Keeping up an emotional lie is exhausting
Black dog could make me think and say negative things.
He could make me irritable and difficult to be around.
He would take my love and bury my intimacy.
He loved nothing more than to wake me up with highly repetitive and negative thinking.
He also liked to remind me how exhausted I was going to be the next day.

Having a black dog in your life isn’t so much about feeling a bit down, sad or blue…

at its worst it’s about being devoid of feeling altogether.
As I got older the black dog got bigger
and he started hanging around all the time.
I’d chase him off with whatever I thought might send him running.

But more often than not he’d come out on top
going down became easier than getting up again.
So I became rather good at self medication…

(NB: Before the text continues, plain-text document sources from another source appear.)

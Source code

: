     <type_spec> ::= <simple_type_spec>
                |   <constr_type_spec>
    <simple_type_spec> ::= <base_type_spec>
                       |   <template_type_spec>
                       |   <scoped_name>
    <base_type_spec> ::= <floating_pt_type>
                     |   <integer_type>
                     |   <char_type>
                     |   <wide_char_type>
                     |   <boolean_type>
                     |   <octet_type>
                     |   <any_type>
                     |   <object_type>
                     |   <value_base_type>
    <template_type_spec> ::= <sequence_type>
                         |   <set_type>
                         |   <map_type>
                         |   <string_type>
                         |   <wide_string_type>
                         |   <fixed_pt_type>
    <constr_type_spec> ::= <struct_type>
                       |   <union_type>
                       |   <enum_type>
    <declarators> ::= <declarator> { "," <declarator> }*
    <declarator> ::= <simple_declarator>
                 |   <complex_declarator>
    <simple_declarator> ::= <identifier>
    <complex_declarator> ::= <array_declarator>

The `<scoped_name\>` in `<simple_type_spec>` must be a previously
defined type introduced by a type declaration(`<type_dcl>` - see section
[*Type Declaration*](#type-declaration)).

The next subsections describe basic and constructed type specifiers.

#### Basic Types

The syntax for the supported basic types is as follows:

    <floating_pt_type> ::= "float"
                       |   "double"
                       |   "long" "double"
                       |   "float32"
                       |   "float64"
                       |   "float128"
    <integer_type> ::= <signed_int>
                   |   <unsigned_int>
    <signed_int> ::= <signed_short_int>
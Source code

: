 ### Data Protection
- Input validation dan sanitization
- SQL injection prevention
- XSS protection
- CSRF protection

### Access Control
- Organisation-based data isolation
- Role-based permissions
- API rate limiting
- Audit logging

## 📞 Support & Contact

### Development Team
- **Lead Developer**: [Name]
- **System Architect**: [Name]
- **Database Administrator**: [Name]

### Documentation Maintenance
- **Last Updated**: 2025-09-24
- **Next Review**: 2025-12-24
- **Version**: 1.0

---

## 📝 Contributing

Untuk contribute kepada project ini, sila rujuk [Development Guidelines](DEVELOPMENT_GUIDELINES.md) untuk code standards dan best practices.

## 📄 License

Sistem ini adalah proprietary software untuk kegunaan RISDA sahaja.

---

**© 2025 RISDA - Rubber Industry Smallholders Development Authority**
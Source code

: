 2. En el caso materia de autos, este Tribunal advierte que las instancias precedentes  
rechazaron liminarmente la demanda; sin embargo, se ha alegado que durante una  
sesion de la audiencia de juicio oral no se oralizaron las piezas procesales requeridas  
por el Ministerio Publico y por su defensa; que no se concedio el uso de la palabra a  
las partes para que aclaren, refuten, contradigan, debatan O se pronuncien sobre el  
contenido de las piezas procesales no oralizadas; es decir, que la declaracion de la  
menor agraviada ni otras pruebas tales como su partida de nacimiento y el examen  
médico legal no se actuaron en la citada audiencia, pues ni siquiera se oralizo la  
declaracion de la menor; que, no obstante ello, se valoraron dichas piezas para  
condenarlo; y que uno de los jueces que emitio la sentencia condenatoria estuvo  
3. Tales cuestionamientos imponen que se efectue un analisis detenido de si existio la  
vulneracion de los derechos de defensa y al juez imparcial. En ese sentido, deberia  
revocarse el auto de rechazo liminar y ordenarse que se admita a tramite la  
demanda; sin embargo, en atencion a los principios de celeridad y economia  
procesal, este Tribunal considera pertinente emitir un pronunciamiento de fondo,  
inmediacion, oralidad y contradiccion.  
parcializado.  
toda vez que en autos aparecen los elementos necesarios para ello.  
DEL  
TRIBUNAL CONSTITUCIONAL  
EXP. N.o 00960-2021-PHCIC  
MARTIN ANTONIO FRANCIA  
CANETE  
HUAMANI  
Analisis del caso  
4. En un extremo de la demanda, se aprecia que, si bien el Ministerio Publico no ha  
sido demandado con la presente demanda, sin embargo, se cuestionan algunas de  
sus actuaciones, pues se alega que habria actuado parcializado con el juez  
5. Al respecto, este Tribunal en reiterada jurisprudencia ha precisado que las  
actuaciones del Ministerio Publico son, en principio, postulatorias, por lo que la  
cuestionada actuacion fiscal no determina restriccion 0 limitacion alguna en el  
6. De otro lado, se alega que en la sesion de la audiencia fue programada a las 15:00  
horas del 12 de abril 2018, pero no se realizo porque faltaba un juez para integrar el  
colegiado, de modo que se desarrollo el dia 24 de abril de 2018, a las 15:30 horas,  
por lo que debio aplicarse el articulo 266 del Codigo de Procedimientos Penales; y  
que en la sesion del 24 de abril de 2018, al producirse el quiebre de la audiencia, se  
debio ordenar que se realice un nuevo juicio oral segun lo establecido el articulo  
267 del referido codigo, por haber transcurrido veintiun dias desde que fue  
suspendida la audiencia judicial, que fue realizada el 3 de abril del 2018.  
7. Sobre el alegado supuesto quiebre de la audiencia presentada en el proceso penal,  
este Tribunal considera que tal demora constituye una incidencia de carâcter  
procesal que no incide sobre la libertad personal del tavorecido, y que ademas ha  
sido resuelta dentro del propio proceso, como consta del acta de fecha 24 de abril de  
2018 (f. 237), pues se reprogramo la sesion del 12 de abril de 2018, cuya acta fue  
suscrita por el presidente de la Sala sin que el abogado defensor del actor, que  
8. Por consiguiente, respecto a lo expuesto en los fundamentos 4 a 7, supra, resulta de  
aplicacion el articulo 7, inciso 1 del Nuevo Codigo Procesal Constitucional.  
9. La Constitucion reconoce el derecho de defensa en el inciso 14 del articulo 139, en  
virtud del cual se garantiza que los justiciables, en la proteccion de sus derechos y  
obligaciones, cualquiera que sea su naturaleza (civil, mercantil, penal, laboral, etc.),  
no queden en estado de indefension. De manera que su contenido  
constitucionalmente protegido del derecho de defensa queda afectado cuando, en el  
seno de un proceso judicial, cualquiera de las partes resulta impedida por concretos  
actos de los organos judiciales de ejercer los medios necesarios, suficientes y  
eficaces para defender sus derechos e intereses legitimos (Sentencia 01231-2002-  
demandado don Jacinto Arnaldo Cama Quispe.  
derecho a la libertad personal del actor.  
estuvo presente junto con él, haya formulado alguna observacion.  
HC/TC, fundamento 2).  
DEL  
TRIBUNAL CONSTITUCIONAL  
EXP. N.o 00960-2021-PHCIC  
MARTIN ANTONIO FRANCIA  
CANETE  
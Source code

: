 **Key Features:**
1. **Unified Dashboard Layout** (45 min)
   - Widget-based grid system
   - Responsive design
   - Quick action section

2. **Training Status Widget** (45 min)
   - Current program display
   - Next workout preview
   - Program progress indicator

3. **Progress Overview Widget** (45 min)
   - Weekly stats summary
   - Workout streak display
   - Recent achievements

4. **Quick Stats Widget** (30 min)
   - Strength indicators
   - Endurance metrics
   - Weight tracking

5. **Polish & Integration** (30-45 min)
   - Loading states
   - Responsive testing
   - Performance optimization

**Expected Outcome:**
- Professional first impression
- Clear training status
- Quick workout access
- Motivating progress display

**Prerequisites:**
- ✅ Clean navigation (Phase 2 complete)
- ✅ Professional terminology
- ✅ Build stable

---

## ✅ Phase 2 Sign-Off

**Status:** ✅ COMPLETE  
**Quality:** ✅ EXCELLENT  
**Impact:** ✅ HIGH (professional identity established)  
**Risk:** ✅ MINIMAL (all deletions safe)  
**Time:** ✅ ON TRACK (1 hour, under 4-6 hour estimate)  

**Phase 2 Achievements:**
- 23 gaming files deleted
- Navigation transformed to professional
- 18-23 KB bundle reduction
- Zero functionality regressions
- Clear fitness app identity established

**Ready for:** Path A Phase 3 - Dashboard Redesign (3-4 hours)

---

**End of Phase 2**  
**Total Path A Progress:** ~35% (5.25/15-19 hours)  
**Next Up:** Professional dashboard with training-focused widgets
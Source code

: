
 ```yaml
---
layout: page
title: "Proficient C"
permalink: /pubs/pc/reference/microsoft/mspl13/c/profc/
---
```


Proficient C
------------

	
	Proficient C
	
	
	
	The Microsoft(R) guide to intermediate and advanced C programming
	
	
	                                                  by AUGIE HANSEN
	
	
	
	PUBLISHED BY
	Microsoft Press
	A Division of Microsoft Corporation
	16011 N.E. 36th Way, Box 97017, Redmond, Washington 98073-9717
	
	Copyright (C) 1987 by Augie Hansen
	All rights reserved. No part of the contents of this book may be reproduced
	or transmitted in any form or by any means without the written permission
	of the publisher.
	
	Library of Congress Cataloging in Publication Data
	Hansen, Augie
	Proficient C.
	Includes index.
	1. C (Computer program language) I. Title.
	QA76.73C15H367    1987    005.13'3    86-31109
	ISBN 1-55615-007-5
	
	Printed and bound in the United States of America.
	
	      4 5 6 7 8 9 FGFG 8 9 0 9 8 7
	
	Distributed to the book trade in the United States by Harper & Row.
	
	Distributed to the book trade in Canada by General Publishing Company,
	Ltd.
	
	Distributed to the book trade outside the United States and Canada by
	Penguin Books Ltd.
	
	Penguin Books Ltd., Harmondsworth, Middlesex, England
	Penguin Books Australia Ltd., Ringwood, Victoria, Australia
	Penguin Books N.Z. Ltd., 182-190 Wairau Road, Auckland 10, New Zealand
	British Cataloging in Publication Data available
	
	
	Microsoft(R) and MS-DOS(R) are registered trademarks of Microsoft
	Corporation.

which never really helped.
Eventually I felt totally isolated from everything and everyone.
The black dog had finally succeeded in hijacking my life.
When you lose all joy in life you can begin to question what the point of it is.
Thankfully this was the time that I sought professional help.
This was my first step towards recovery and a major turning point in my life
I learnt that it doesn’t matter who you are
the black dog affects millions and millions of people;
it is an equal opportunity mongrel.

I also learnt that there was no silver bullet or magic pill.
Medication can help some and others might need a different approach altogether.
I also learnt that being emotionally genuine and authentic to those who are close to you,
can be an absolute game changer.
Most importantly I learnt not to be afraid of the black dog and I taught him a few new tricks of my own.
The more tired and stressed you are the louder he barks,
so it’s important to learn how to quiet your mind.
It’s been clinically proven that regular exercise
can be as effective for treating mild to moderate depression as antidepressants.
So go for a walk or a run and leave the mutt behind.
Keep a mood journal; getting your thoughts on paper can be cathartic and often insightful
Also keep track of the things that you have to be grateful for.
The most important thing to remember is that no matter how bad it gets…
if you take the right steps, talk to the right people, black dog days can and will pass.
I wouldn’t say that I’m grateful for the black dog but he has been an incredible teacher.
He forced me to re-evaluate and simplify my life.

I learnt that rather than running away from my problems it’s better to embrace them.
The black dog may always be part of my life
but he will never be the beast that he was.
We have an understanding.

I’ve learnt through knowledge, patience, discipline and humour
the worst black dog can be made to heal.
If you are in difficulty, never be afraid to ask for help.

There is absolutely no shame in doing so
the only shame is missing out on life.